The other aspect of their performance that really impressed me was just how versatile they were when it came to partnering speakers. I used the Gryphon electronics with a range of speaker types and models, from the two-way, compact and relatively inefficient B&W 805D, with those awkward corners in its impedance curve, a speaker that really needs the amp to get a hold of it if it’s going to deliver; to the larger, four-way Wilson Benesch Square Five, with its much wider bandwidth and greater dynamic range, facets that demand as much restraint and control as its isobarically loaded bass units. I was so impressed by the Atilla’s confidence and capability to play nice that in between times I rolled out the Focal Scala Utopia V2 and the Spendor SA1s, running the gamut from genuine minimonitors to proper full-range speaker systems, benign crossovers to those awkward networks that flatter to deceive, lulling you into a false sense of security with overly optimistic efficiency or impedance ratings. The Gryphons took it all in their stride without so much as batting an eyelid. The real test came with the Coincident Pure Reference Extreme (PRE), with its 94dB sensitivity, wide bandwidth and ruler-flat 8-ohm impedance. You might think that they represent the very model of an easy load -- and you’d be right. But that’s exactly the kind of speaker that trips up overengineered and muscle-bound amplifiers keyed up to dominate some recalcitrant low-impedance pig of a partnering load. But even with the PREs, all was sweetness and light: not a hint of rhythmic clumsiness or temporal hesitation, slurred leading edges or lagging bass. The Atilla isn’t just genuinely musically coherent, it retains that coherence in the face of a remarkable range of different system contexts and provocations. Even-handed and imperturbable? This amp should have been a diplomat.

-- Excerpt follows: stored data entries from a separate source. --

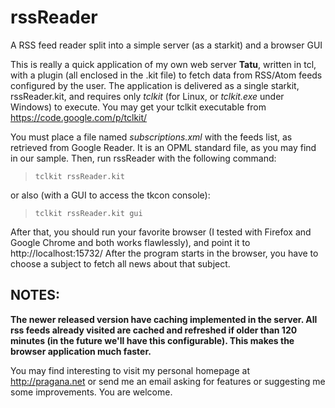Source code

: rssReader
=========

A RSS feed reader split into a simple server (as a starkit) and a browser GUI

This is really a quick application of my own web server **Tatu**, written in tcl, with a plugin (all enclosed in the .kit file) to fetch data from RSS/Atom feeds configured by the user. The application is delivered as a single starkit, rssReader.kit, and requires only *tclkit* (for Linux, or *tclkit.exe* under Windows) to execute. You may get your tclkit executable from https://code.google.com/p/tclkit/

You must place a file named *subscriptions.xml* with the feeds list, 
as retrieved from Google Reader. It is an OPML standard file, as you may find
in our sample.
Then, run rssReader with the following command:

> `tclkit rssReader.kit`

or also (with a GUI to access the tkcon console):

> `tclkit rssReader.kit gui`

After that, you should run your favorite browser (I tested with Firefox and Google Chrome and both works flawlessly), and point it to http://localhost:15732/
After the program starts in the browser, you have to choose a subject to fetch 
all news about that subject.

## NOTES:

**The newer released version have caching implemented in the server. All rss feeds
already visited are cached and refreshed if older than 120 minutes (in the future
we'll have this configurable). This makes the browser application much faster.**

You may find interesting to visit my personal homepage at http://pragana.net or send me an email asking for features or suggesting me some improvements. You are welcome.

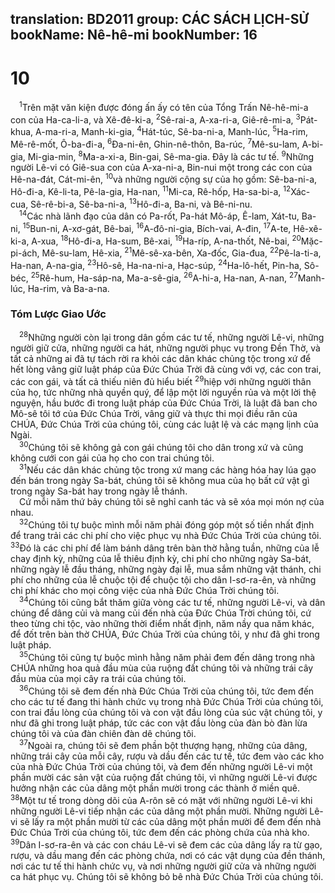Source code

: translation: BD2011
group: CÁC SÁCH LỊCH-SỬ
bookName: Nê-hê-mi 
bookNumber: 16
-------

<div class="title"><h1>10</h1></div>
<span class="verse ne_10_1"> <sup>1</sup>Trên mặt văn kiện được đóng ấn ấy có tên của Tổng Trấn Nê-hê-mi-a con của Ha-ca-li-a, và Xê-đê-ki-a, </span>
<span class="verse ne_10_2"><sup>2</sup>Sê-rai-a, A-xa-ri-a, Giê-rê-mi-a, </span>
<span class="verse ne_10_3"><sup>3</sup>Pát-khua, A-ma-ri-a, Manh-ki-gia, </span>
<span class="verse ne_10_4"><sup>4</sup>Hát-túc, Sê-ba-ni-a, Manh-lúc, </span>
<span class="verse ne_10_5"><sup>5</sup>Ha-rim, Mê-rê-mốt, Ô-ba-đi-a, </span>
<span class="verse ne_10_6"><sup>6</sup>Ða-ni-ên, Ghin-nê-thôn, Ba-rúc, </span>
<span class="verse ne_10_7"><sup>7</sup>Mê-su-lam, A-bi-gia, Mi-gia-min, </span>
<span class="verse ne_10_8"><sup>8</sup>Ma-a-xi-a, Bin-gai, Sê-ma-gia. Ðây là các tư tế. </span>
<span class="verse ne_10_9"><sup>9</sup>Những người Lê-vi có Giê-sua con của A-xa-ni-a, Bin-nui một trong các con của Hê-na-đát, Cát-mi-ên, </span>
<span class="verse ne_10_10"><sup>10</sup>và những người cộng sự của họ gồm: Sê-ba-ni-a, Hô-đi-a, Kê-li-ta, Pê-la-gia, Ha-nan, </span>
<span class="verse ne_10_11"><sup>11</sup>Mi-ca, Rê-hốp, Ha-sa-bi-a, </span>
<span class="verse ne_10_12"><sup>12</sup>Xác-cua, Sê-rê-bi-a, Sê-ba-ni-a, </span>
<span class="verse ne_10_13"><sup>13</sup>Hô-đi-a, Ba-ni, và Bê-ni-nu.<br/></span>
<span class="verse ne_10_14"> <sup>14</sup>Các nhà lãnh đạo của dân có Pa-rốt, Pa-hát Mô-áp, Ê-lam, Xát-tu, Ba-ni, </span>
<span class="verse ne_10_15"><sup>15</sup>Bun-ni, A-xơ-gát, Bê-bai, </span>
<span class="verse ne_10_16"><sup>16</sup>A-đô-ni-gia, Bích-vai, A-đin, </span>
<span class="verse ne_10_17"><sup>17</sup>A-te, Hê-xê-ki-a, A-xua, </span>
<span class="verse ne_10_18"><sup>18</sup>Hô-đi-a, Ha-sum, Bê-xai, </span>
<span class="verse ne_10_19"><sup>19</sup>Ha-ríp, A-na-thốt, Nê-bai, </span>
<span class="verse ne_10_20"><sup>20</sup>Mặc-pi-ách, Mê-su-lam, Hê-xia, </span>
<span class="verse ne_10_21"><sup>21</sup>Mê-sê-xa-bên, Xa-đốc, Gia-đua, </span>
<span class="verse ne_10_22"><sup>22</sup>Pê-la-ti-a, Ha-nan, A-na-gia, </span>
<span class="verse ne_10_23"><sup>23</sup>Hô-sê, Ha-na-ni-a, Hạc-súp, </span>
<span class="verse ne_10_24"><sup>24</sup>Ha-lô-hết, Pin-ha, Sô-béc, </span>
<span class="verse ne_10_25"><sup>25</sup>Rê-hum, Ha-sáp-na, Ma-a-sê-gia, </span>
<span class="verse ne_10_26"><sup>26</sup>A-hi-a, Ha-nan, A-nan, </span>
<span class="verse ne_10_27"><sup>27</sup>Manh-lúc, Ha-rim, và Ba-a-na.<br/></span>
<div class="title"><h3>Tóm Lược Giao Ước</h3></div>
<span class="verse ne_10_28"> <sup>28</sup>Những người còn lại trong dân gồm các tư tế, những người Lê-vi, những người giữ cửa, những người ca hát, những người phục vụ trong Ðền Thờ, và tất cả những ai đã tự tách rời ra khỏi các dân khác chủng tộc trong xứ để hết lòng vâng giữ luật pháp của Ðức Chúa Trời đã cùng với vợ, các con trai, các con gái, và tất cả thiếu niên đủ hiểu biết </span>
<span class="verse ne_10_29"><sup>29</sup>hiệp với những người thân của họ, tức những nhà quyền quý, để lập một lời nguyền rủa và một lời thệ nguyện, hầu bước đi trong luật pháp của Ðức Chúa Trời, là luật đã ban cho Mô-sê tôi tớ của Ðức Chúa Trời, vâng giữ và thực thi mọi điều răn của CHÚA, Ðức Chúa Trời của chúng tôi, cùng các luật lệ và các mạng lịnh của Ngài.<br/></span>
<span class="verse ne_10_30"> <sup>30</sup>Chúng tôi sẽ không gả con gái chúng tôi cho dân trong xứ và cũng không cưới con gái của họ cho con trai chúng tôi.<br/></span>
<span class="verse ne_10_31"> <sup>31</sup>Nếu các dân khác chủng tộc trong xứ mang các hàng hóa hay lúa gạo đến bán trong ngày Sa-bát, chúng tôi sẽ không mua của họ bất cứ vật gì trong ngày Sa-bát hay trong ngày lễ thánh.<br/> Cứ mỗi năm thứ bảy chúng tôi sẽ nghỉ canh tác và sẽ xóa mọi món nợ của nhau.<br/></span>
<span class="verse ne_10_32"> <sup>32</sup>Chúng tôi tự buộc mình mỗi năm phải đóng góp một số tiền nhất định để trang trải các chi phí cho việc phục vụ nhà Ðức Chúa Trời của chúng tôi. </span>
<span class="verse ne_10_33"><sup>33</sup>Ðó là các chi phí để làm bánh dâng trên bàn thờ hằng tuần, những của lễ chay định kỳ, những của lễ thiêu định kỳ, chi phí cho những ngày Sa-bát, những ngày lễ đầu tháng, những ngày đại lễ, mua sắm những vật thánh, chi phí cho những của lễ chuộc tội để chuộc tội cho dân I-sơ-ra-ên, và những chi phí khác cho mọi công việc của nhà Ðức Chúa Trời chúng tôi.<br/></span>
<span class="verse ne_10_34"> <sup>34</sup>Chúng tôi cũng bắt thăm giữa vòng các tư tế, những người Lê-vi, và dân chúng để dâng củi và mang củi đến nhà của Ðức Chúa Trời chúng tôi, cứ theo từng chi tộc, vào những thời điểm nhất định, năm nầy qua năm khác, để đốt trên bàn thờ CHÚA, Ðức Chúa Trời của chúng tôi, y như đã ghi trong luật pháp.<br/></span>
<span class="verse ne_10_35"> <sup>35</sup>Chúng tôi cũng tự buộc mình hằng năm phải đem đến dâng trong nhà CHÚA những hoa quả đầu mùa của ruộng đất chúng tôi và những trái cây đầu mùa của mọi cây ra trái của chúng tôi.<br/></span>
<span class="verse ne_10_36"> <sup>36</sup>Chúng tôi sẽ đem đến nhà Ðức Chúa Trời của chúng tôi, tức đem đến cho các tư tế đang thi hành chức vụ trong nhà Ðức Chúa Trời của chúng tôi, con trai đầu lòng của chúng tôi và con vật đầu lòng của súc vật chúng tôi, y như đã ghi trong luật pháp, tức các con vật đầu lòng của đàn bò đàn lừa chúng tôi và của đàn chiên đàn dê chúng tôi.<br/></span>
<span class="verse ne_10_37"> <sup>37</sup>Ngoài ra, chúng tôi sẽ đem phần bột thượng hạng, những của dâng, những trái cây của mỗi cây, rượu và dầu đến các tư tế, tức đem vào các kho của nhà Ðức Chúa Trời của chúng tôi, và đem đến những người Lê-vi một phần mười các sản vật của ruộng đất chúng tôi, vì những người Lê-vi được hưởng nhận các của dâng một phần mười trong các thành ở miền quê. </span>
<span class="verse ne_10_38"><sup>38</sup>Một tư tế trong dòng dõi của A-rôn sẽ có mặt với những người Lê-vi khi những người Lê-vi tiếp nhận các của dâng một phần mười. Những người Lê-vi sẽ lấy ra một phần mười từ các của dâng một phần mười để đem đến nhà Ðức Chúa Trời của chúng tôi, tức đem đến các phòng chứa của nhà kho. </span>
<span class="verse ne_10_39"><sup>39</sup>Dân I-sơ-ra-ên và các con cháu Lê-vi sẽ đem các của dâng lấy ra từ gạo, rượu, và dầu mang đến các phòng chứa, nơi có các vật dụng của đền thánh, nơi các tư tế thi hành chức vụ, và nơi những người giữ cửa và những người ca hát phục vụ. Chúng tôi sẽ không bỏ bê nhà Ðức Chúa Trời của chúng tôi.<br/></span>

But before you go getting the idea that the Atilla is a soft touch or overly polite, or that the Scorpio lacks dynamic range, presence or speed of response, let’s look at a few musical examples, starting with Sir John Barbirolli conducting the Hallé Orchestra in the Sibelius Finlandia and Karelia Suite (The Sibelius Edition [EMI 7243 567299 2-6]), beautiful readings beautifully recorded in the mid-‘60s and lovingly remastered as part of a serious bargain boxed set that includes all seven symphonies and most of the composer's other important pieces. With the Gryphons hooked up to the 805Ds, the result was spectacularly impressive, starting with the astonishing power, weight and scale of the opening to Finlandia. Remember, these are small speakers -- in a big room -- yet the opening fanfare with its rumbling timpani underpinnings was full of body and color, rip and texture. String tone was sweet and the stereo spread (no doubt helped by the upper-mid dip in the 805D’s response) was spectacularly deep and laterally defined, effortlessly separating the brass instruments by position and tone.

A lot of that is down to the even tonality and careful voicing of the speakers, but what I love about this combination is the way the Gryphon electronics make the most of what the speakers can do, not just squeezing every last ounce of bottom-end weight out of the pint-pot enclosure, but keeping it together and in proportion. This isn’t a case of exaggeration or overdriving the bottom end. This is all about control. Despite the lack of really deep bass, you certainly get the impression that the musical foundations are all present and correct -- because what you do hear is exactly that: present and correct. Just listen to the opening intermezzo from the Karelia Suite and you’ll witness the uncanny combination of life and body at first hand, the jaunty rhythms perfectly tied to Barbirolli’s measured tempo, bringing depth and pathos to the piece that leads directly into the more contemplative and melancholy development. This is music of moods and the Gryphons manage to flit between them like the shadows of clouds across the sun. It’s partly a tonal thing, partly a timing thing, but mainly it’s the ability to create a coherent whole that’s greater than the sum of its parts. The result is lucid and expressive. It gives you direct, unfiltered access to the performance and underlines both the similarities and differences between Sibelius and his British contemporaries and the particular vantage point that brings to Barbirolli’s atmospheric readings.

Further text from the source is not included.